— Exercise requirements —
If a record holds a picture, drop the picture and repeat everything else word for word.

###

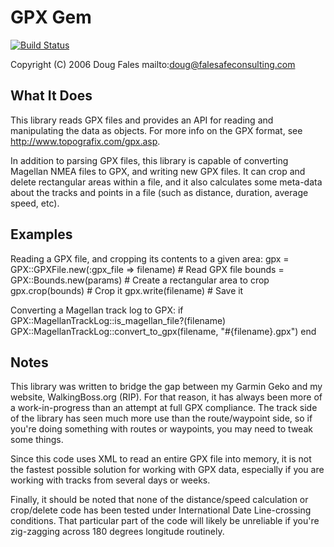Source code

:# GPX Gem

[<img src="https://travis-ci.org/andrewhao/gpx.svg" alt="Build Status"
/>](https://travis-ci.org/andrewhao/gpx)

Copyright (C) 2006 Doug Fales mailto:doug@falesafeconsulting.com

## What It Does

This library reads GPX files and provides an API for reading and manipulating
the data as objects.  For more info on the GPX format, see
http://www.topografix.com/gpx.asp.

In addition to parsing GPX files, this library is capable of converting
Magellan NMEA files to GPX, and writing new GPX files.  It can crop and delete
rectangular areas within a file, and it also calculates some meta-data about
the tracks and points in a file (such as distance, duration, average speed,
etc).

## Examples

Reading a GPX file, and cropping its contents to a given area:
    gpx =  GPX::GPXFile.new(:gpx_file => filename)   # Read GPX file
    bounds = GPX::Bounds.new(params)                 # Create a rectangular area to crop
    gpx.crop(bounds)                                 # Crop it
    gpx.write(filename)                              # Save it

Converting a Magellan track log to GPX:
    if GPX::MagellanTrackLog::is_magellan_file?(filename)
       GPX::MagellanTrackLog::convert_to_gpx(filename, "#{filename}.gpx")
    end

## Notes

This library was written to bridge the gap between my Garmin Geko and my
website, WalkingBoss.org (RIP).  For that reason, it has always been more of a
work-in-progress than an attempt at full GPX compliance.  The track side of
the library has seen much more use than the route/waypoint side, so if you're
doing something with routes or waypoints, you may need to tweak some things.


Since this code uses XML to read an entire GPX file into memory, it is not the
fastest possible solution for working with GPX data, especially if you are
working with tracks from several days or weeks.


Finally, it should be noted that none of the distance/speed calculation or
crop/delete code has been tested under International Date Line-crossing
conditions.  That particular part of the code will likely be unreliable if
you're zig-zagging across 180 degrees longitude routinely.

###

— Task solution —
Source code

:# GPX Gem

[<img src="https://travis-ci.org/andrewhao/gpx.svg" alt="Build Status"
/>](https://travis-ci.org/andrewhao/gpx)

Copyright (C) 2006 Doug Fales mailto:doug@falesafeconsulting.com

## What It Does

This library reads GPX files and provides an API for reading and manipulating
the data as objects.  For more info on the GPX format, see
http://www.topografix.com/gpx.asp.

In addition to parsing GPX files, this library is capable of converting
Magellan NMEA files to GPX, and writing new GPX files.  It can crop and delete
rectangular areas within a file, and it also calculates some meta-data about
the tracks and points in a file (such as distance, duration, average speed,
etc).

## Examples

Reading a GPX file, and cropping its contents to a given area:
    gpx =  GPX::GPXFile.new(:gpx_file => filename)   # Read GPX file
    bounds = GPX::Bounds.new(params)                 # Create a rectangular area to crop
    gpx.crop(bounds)                                 # Crop it
    gpx.write(filename)                              # Save it

Converting a Magellan track log to GPX:
    if GPX::MagellanTrackLog::is_magellan_file?(filename)
       GPX::MagellanTrackLog::convert_to_gpx(filename, "#{filename}.gpx")
    end

## Notes

This library was written to bridge the gap between my Garmin Geko and my
website, WalkingBoss.org (RIP).  For that reason, it has always been more of a
work-in-progress than an attempt at full GPX compliance.  The track side of
the library has seen much more use than the route/waypoint side, so if you're
doing something with routes or waypoints, you may need to tweak some things.


Since this code uses XML to read an entire GPX file into memory, it is not the
fastest possible solution for working with GPX data, especially if you are
working with tracks from several days or weeks.


Finally, it should be noted that none of the distance/speed calculation or
crop/delete code has been tested under International Date Line-crossing
conditions.  That particular part of the code will likely be unreliable if
you're zig-zagging across 180 degrees longitude routinely.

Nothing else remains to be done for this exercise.